Avô deve ajudar a pagar pensão alimentícia do neto

Complemento de renda

 O avô pode ser convocado a complementar pensão alimentícia aos netos quando o valor pago pelo pai das crianças for insuficiente. O entendimento foi aplicado pela 6ª Turma Cível do Tribunal de Justiça do Distrito Federal. Os desembargadores negaram recurso ajuizado por um avô, que tentava afastar decisão de primeira instância que fixou pensão de dois salários mínimos a serem pagos para os netos. No recurso, o avô alegou que é parte ilegítima para responder à Ação de Alimentos porque seu filho, pai das crianças, vem pagando pensão conforme acordo judicial.

O avô sustentou que mantém três outras famílias e que, por isso, não dispõe de recursos para arcar com os alimentos fixados. O relator, desembargador James Oliveira, ao analisar o recurso, reafirmou que o avô das crianças tem legitimidade para responder a ação e que a obrigação está descrita nos artigos 1.696 e 1.698 do Código Civil. “Esses artigos dispõem claramente sobre a obrigação sucessiva de prestação alimentar do avô, na impossibilidade de ser cumprida pelo pai.”
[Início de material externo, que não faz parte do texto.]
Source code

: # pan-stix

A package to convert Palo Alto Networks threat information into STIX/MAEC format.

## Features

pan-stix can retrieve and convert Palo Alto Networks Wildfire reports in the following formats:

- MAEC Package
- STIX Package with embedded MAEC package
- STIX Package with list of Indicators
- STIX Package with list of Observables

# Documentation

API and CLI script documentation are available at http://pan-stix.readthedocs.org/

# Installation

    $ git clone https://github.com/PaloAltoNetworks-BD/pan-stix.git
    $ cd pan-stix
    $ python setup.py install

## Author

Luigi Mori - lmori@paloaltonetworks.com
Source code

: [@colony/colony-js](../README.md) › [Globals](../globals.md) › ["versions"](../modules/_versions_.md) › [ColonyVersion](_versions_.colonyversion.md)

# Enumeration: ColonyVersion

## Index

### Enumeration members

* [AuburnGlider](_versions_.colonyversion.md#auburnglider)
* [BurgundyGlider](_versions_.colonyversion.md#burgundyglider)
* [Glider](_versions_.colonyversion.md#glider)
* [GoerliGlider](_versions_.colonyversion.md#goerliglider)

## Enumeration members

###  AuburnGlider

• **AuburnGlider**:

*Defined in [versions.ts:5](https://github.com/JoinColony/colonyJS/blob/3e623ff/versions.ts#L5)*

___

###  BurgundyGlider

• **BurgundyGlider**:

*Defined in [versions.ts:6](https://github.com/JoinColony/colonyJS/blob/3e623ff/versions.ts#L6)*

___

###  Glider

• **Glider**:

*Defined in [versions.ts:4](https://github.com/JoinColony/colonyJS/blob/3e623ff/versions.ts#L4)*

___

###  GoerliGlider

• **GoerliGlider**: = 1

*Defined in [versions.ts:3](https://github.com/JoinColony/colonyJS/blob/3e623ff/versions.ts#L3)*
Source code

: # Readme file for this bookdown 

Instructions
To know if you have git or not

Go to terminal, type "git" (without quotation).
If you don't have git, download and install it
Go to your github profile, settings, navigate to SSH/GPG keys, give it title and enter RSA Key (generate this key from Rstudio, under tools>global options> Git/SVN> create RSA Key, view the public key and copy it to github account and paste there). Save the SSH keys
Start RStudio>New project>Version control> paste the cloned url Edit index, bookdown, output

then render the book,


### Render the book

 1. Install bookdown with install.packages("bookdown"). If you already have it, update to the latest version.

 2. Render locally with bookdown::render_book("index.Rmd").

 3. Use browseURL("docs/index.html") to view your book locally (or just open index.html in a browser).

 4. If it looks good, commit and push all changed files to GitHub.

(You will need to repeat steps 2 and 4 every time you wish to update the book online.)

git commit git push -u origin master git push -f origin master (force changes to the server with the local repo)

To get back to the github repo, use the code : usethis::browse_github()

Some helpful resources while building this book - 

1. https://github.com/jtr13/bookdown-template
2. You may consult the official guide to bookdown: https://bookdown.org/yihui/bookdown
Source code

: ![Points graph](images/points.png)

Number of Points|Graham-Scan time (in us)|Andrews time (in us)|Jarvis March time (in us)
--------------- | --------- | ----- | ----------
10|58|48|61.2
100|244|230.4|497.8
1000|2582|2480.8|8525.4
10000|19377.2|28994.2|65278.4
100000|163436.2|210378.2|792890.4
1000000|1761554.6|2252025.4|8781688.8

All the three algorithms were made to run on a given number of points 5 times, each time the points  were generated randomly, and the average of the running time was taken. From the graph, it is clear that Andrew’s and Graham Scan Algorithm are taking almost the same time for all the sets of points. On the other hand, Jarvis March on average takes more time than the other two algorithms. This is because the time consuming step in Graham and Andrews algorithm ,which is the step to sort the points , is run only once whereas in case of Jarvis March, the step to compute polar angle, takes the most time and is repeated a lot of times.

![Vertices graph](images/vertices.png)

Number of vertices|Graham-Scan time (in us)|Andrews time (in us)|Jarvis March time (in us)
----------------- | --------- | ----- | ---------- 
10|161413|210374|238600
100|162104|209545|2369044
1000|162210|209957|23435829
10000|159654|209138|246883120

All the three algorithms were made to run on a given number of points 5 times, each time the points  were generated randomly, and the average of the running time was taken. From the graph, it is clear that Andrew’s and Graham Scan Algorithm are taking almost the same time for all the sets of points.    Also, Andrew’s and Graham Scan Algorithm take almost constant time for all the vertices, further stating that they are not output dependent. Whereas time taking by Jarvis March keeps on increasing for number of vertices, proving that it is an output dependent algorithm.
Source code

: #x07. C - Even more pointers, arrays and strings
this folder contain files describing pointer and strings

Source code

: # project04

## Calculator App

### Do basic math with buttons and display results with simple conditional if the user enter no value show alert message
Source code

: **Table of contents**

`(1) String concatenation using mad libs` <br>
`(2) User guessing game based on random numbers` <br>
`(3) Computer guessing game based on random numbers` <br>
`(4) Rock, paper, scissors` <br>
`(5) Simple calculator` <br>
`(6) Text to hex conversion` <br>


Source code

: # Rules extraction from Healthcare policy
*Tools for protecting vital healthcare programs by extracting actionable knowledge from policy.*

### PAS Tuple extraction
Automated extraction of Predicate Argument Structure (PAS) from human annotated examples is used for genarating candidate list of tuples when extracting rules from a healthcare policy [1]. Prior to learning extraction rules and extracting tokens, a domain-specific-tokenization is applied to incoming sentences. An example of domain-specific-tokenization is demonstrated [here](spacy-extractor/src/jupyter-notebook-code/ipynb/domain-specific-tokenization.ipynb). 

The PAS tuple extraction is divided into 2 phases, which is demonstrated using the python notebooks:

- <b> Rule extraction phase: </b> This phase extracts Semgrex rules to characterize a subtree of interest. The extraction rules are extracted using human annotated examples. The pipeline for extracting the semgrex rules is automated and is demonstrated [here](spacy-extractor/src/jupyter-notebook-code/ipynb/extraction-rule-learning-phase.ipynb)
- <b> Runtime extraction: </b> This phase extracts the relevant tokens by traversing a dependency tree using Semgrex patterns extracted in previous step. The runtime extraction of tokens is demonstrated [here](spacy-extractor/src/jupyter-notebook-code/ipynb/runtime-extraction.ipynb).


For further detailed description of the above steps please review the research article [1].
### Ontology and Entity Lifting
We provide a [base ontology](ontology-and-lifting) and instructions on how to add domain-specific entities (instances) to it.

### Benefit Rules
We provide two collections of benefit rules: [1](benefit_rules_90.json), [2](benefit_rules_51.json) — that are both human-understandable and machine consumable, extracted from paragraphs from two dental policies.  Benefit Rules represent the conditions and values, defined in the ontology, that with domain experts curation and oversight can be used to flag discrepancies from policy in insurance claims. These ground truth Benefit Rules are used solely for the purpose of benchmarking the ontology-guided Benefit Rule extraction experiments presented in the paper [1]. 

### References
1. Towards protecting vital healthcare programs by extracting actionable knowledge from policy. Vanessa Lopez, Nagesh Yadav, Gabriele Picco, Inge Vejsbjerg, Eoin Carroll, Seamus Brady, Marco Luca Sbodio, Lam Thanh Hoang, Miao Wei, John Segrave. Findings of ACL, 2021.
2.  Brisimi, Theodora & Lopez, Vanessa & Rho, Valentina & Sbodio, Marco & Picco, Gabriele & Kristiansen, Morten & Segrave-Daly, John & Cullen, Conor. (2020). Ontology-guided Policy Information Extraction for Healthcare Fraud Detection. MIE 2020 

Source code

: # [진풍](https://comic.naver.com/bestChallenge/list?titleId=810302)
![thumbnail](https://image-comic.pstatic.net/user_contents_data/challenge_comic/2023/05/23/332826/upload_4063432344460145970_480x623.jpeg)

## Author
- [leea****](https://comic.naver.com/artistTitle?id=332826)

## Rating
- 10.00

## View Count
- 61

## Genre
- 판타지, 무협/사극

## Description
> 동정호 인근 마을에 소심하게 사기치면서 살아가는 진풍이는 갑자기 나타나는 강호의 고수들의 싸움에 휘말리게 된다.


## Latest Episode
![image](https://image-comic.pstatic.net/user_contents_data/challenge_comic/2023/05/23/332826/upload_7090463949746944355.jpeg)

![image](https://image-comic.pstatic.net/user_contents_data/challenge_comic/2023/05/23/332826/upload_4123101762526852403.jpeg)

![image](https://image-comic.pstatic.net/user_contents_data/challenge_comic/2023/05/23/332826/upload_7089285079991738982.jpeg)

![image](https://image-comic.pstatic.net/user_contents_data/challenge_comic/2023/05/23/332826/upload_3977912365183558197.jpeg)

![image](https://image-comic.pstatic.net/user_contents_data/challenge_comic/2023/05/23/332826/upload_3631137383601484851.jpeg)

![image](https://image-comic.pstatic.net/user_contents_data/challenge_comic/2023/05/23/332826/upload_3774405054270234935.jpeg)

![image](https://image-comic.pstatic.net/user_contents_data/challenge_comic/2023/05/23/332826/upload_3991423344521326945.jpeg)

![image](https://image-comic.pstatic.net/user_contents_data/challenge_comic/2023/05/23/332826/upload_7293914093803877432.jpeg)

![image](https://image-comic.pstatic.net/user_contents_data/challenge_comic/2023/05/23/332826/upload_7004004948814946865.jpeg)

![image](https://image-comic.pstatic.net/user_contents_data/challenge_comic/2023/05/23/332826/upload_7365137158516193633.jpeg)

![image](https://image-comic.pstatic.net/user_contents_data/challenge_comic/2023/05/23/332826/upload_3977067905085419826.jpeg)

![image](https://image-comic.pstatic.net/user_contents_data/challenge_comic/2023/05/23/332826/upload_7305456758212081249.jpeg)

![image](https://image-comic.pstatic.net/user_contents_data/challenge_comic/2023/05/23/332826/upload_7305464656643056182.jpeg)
O relator também citou precedentes do Superior Tribunal de Justiça. Num julgamento de 2004, o STJ entendeu que “a responsabilidade dos avós de prestar alimentos aos netos não é apenas sucessiva, mas também complementar, quando demonstrada a insuficiência de recursos do genitor. Quanto à capacidade de pagamento do avô, os desembargadores disseram que deve-se observar, em primeiro plano, que os alimentos pagos pelo pai foram reduzidos, em ação revisional, para um salário mínimo. O que para eles revela a necessidade de complementação da pensão.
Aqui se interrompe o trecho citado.